Not every bad guy is going to make it obvious that he’s an a-hole who’s bringing you down. Sometimes guys are much subtler in how they break you. If he’s doing any of these 12 things, he’s chipping away at your self-esteem little by little and you need to get out of the relationship before things get worse.
You feel self-conscious about expressing your opinions. Is it down to your own issues, or do you only feel this lack of confidence when talking to your boyfriend specifically? If it’s the latter, then maybe he makes you feel that you’re not important and your thoughts/opinions/feelings don’t matter.
You always do what he wants to do. When last did you go for dinner to your favorite restaurant or see a movie that you were interested in checking out? If you’re always doing things your partner chooses or loves to do, it’s basically his way of saying that he matters more than you so he takes priority.
You’re always first to apologize. You might say this behavior comes down to how you want to keep the peace, but are you sure it’s not because your partner won’t reach out and apologize, maybe because he always thinks he’s right and you’re wrong? You might’ve been brainwashed into thinking this.
You’re the one who compliments him. Genuine compliments are important between people who are dating. They show that you’re still noticing and appreciating your partner. If you’re the one who’s always dishing him compliments but he never returns the behavior, it might start to make you feel unworthy in his eyes.
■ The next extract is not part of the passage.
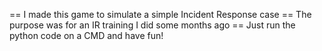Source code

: == I made this game to simulate a simple Incident Response case
== The purpose was for an IR training I did some months ago
== Just run the python code on a CMD and have fun!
You’re afraid to share things with him. Excited about a new portrait you painted or a business idea that you can’t wait to pursue? You should feel comfortable to share these with your partner, who’s meant to support you. But your boyfriend doesn’t. Instead, he makes you feel that the ideas are stupid or your creative endeavors aren’t good enough. It might be done in a subtle way, like by asking you tough questions or even just giving you an eye-roll, but it’s enough to dent your self-confidence.
You’re feeling ugly. If you look in the mirror and hate what you see, it could be that you’re insecure or going through a rough patch. But maybe your boyfriend has something to do with it. If he flirts with other women or finds ways to “joke” about your appearance, for example, you could be internalizing his thoughts and opinions.
You don’t ask for what you want. Maybe you don’t feel comfortable to tell your boyfriend what you need from the relationship, and that’s a problem. The more you deny your needs, the less confident you’ll feel.
You turn a blind eye. Your boyfriend makes a hurtful comment, and you just try to ignore it. Over time, this will damage your self-esteem. You’ll start to believe that you don’t deserve respect and kindness from him, which is total bullsh*t. This is even more likely to happen if you confront him about how his comments make you feel and he tells you you’re too sensitive or uptight.
You hide your bad days. You don’t feel comfortable with showing your partner your deepest vulnerabilities and feelings, so when you’re having a bad day, you hide it from view. Not only does this suck because it means you’re carrying the emotional burden on your own, but it also means he’s doing something to make you feel it’s not safe to be who you are around him.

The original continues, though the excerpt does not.